Decoding problem when feeding CUvideodecoder manually


After integrating NVDEC into our video management system, I noticed that almost always, after creating new CUvideoparser, it skips first frame (intra) without feeding it into decoder. Since this behavior is problematic for our pipeline, I wrote a custom parser for H264 and populated the CUVIDPICPARAMS with its output.
This indeed solved my problem, but the decoded video starts getting artifacts on objects in motion. I compared the contents of CUVIDPICPARAMS filled from my parser and from CUvideoparser and there’s no apparent difference, except maybe picture index and frame index, which I guess have nothing to do with motion prediction decoding.

I desperately need an assistance with this issue (or maybe there’s a way to make CUvideoparser not to skip frames)

Best regards

I create a parser like this and I don’t lose the first frame.

// Create video parser
	memset(&parserInitParams, 0, sizeof(parserInitParams));
	parserInitParams.CodecType = Session.cuCodec;
	if (use_D3D == 1)
		parserInitParams.ulMaxNumDecodeSurfaces = 16;
		parserInitParams.ulMaxNumDecodeSurfaces = MAX_FRM_CNT;
	parserInitParams.ulErrorThreshold = 100;
	parserInitParams.ulMaxDisplayDelay = 4;
	parserInitParams.pUserData = &Session;
        Session.This_p = (void *) this;
	parserInitParams.pfnSequenceCallback = HandleVideoSequence;
	parserInitParams.pfnDecodePicture = HandlePictureDecode;
	parserInitParams.pfnDisplayPicture = HandlePictureDisplay;
	result = cuvidCreateVideoParser(&Session.cuParser, &parserInitParams);

I inject data by NALUs. Each NALU goes like this, where buf points to the NALU and len is its length:

pkt.flags = 0;
    pkt.payload_size = (unsigned long) len;
    pkt.payload = buf;
    pkt.timestamp = 0;  // not using timestamps
    cuvidParseVideoData(Session.cuParser, &pkt);

You should make sure you are injecting correct data, including SPS/PPS.

Well, my code is almost a clone of yours except for I use a different number for decoding surfaces. Tried to play with this param as well, but still the same. It swallows the first I frame without invoking any callback and after following P frame is submitted, it starts spitting out data for the decoder (starting obviously with I frame, submitted in past iteration). Of course, the I frame buffer includes SPS/PPS as well. Very weird behavior, for which I cannot get any clarification from NVIDIA guys.

That’s not weird at all. It’s standard re-ordering behavior.

But now you’re confusing me because you initially said the parser was losing the first frame. But now you are saying that you don’t get the I frame until you have submitted the P frame. That is normal.

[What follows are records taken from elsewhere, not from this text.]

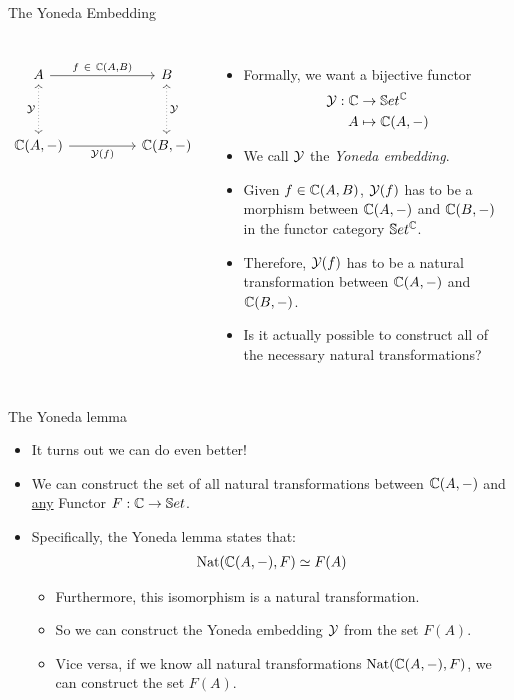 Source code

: \begin{frame}[fragile]{The Yoneda Embedding}
	\begin{columns}
		\[\begin{tikzcd}
			A && B \\
			\\
			{\bC(A, -)} && {\bC(B,-)}
			\arrow["{f\ \in\ \mathbb{C}(A,B)}", from=1-1, to=1-3]
			\arrow["{\mathcal{Y}}"', dotted, leftrightarrow, from=1-1, to=3-1]
			\arrow["{\mathcal{Y}}", dotted, leftrightarrow, from=1-3, to=3-3]
			\arrow["{\mathcal{Y}(f)}"', from=3-1, to=3-3]
		\end{tikzcd}\]
		\begin{itemize}
			\item Formally, we want a bijective functor
			\begin{align*}
				\mathcal{Y} : \mathbb{C} &\to \mathbb{S} et^{\mathbb{C}}\\
				A &\mapsto \mathbb{C}(A,-)
			\end{align*}
			\vspace{-16pt}\pause\item We call $\mathcal{Y}$ the \textit{Yoneda embedding}.
			\pause\item Given $f \in \mathbb{C}(A,B)$, $\mathcal{Y}(f)$ has to be a morphism between $\mathbb{C}(A, -)$ and $\mathbb{C}(B, -)$ in the functor category $\mathbb{S} et^{\mathbb{C}}$.
			\pause\item Therefore, $\mathcal{Y}(f)$ has to be a natural transformation between $\mathbb{C}(A, -)$ and $\mathbb{C}(B, -)$. 
			\pause\item Is it actually possible to construct all of the necessary natural transformations?
		\end{itemize}
	\end{columns}
\end{frame}
\begin{frame}{The Yoneda lemma}
	\begin{itemize}
		\item It turns out we can do even better!
		\pause\item We can construct the set of all natural transformations between $\mathbb{C}(A, -)$ and \underline{any} Functor $F :\mathbb{C} \to \mathbb{S} et$.
		\pause\item Specifically, the Yoneda lemma states that:
		\begin{align*}
			\text{Nat}(\mathbb{C}(A,-), F) \simeq F(A)
		\end{align*}
		\begin{itemize}
			\vspace{-18pt}\pause\item Furthermore, this isomorphism is a natural transformation.
			\pause\item So we can construct the Yoneda embedding $\mathcal{Y}$ from the set $F(A)$.
			\pause\item Vice versa, if we know all natural transformations $\text{Nat}(\mathbb{C}(A,-), F)$, we can construct the set $F(A)$.
		\end{itemize}
	\end{itemize}
\end{frame}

Oh well, my bad - incorrect wording. I wonder then what’s the purpose of this behavior and is there any way to change it?

It’s a standard process to re-order frames for display. Consider the encode order:

I2 B0 B1 P5 B3 B4 P8 B6 B7 …

where the numbers are the display numbers, i.e., 0 is displayed first, etc.

The rule is that a decoded B frame is displayed immediately and the Is and Ps are delayed, i.e., decoding an I/P outputs the previous I/P. Then the decoder thinks like this:

decode I2, don’t output anything
decode B0, output it right away
decode B1, output it right away
decode P5, output I2
decode B3, output it right away
decode B4, output it right away
decode P8, output P5

Thereby the display order is achieved. Similar things happen for IPBBPBBPBB. The initial I won’t be output until the following P is decoded.

You can’t change this behavior but you don’t need to. Pace things on the output side, rather than the input side. I could explain that better if I knew exactly what you are trying to do.

Yes, it definitely makes sense in case where B frames are present, however the nature of security cameras is that they do not use B frames, at least by default. It’s usually a sequential IPPPIPPPI… stream, which makes me wonder why it still delays the first intra.

The decoder does not know that it will not encounter B frames.

Given that the decode rate is typically hundreds of frames per second, how would a 1-frame latency adversely affect your application?

Of course nothing wrong, in case the pipeline design is robust enough. I wish I had that luxury, but unfortunately we don’t always inherit the perfect codebase, eh? The whole pipiline I’m working with expects the same frame, that was submitted, to show up at the end, so the fact that the decoder introduces a delay drives the whole system crazy. Thanks for the help anyways!

deleted – gotta be careful where we cast our pearls



Competent engineers have a COURTESY not to insult each other without knowing all the details, which you obviously do not. Again, I appreciate your help, but your last comment was idiotic in its arrogance.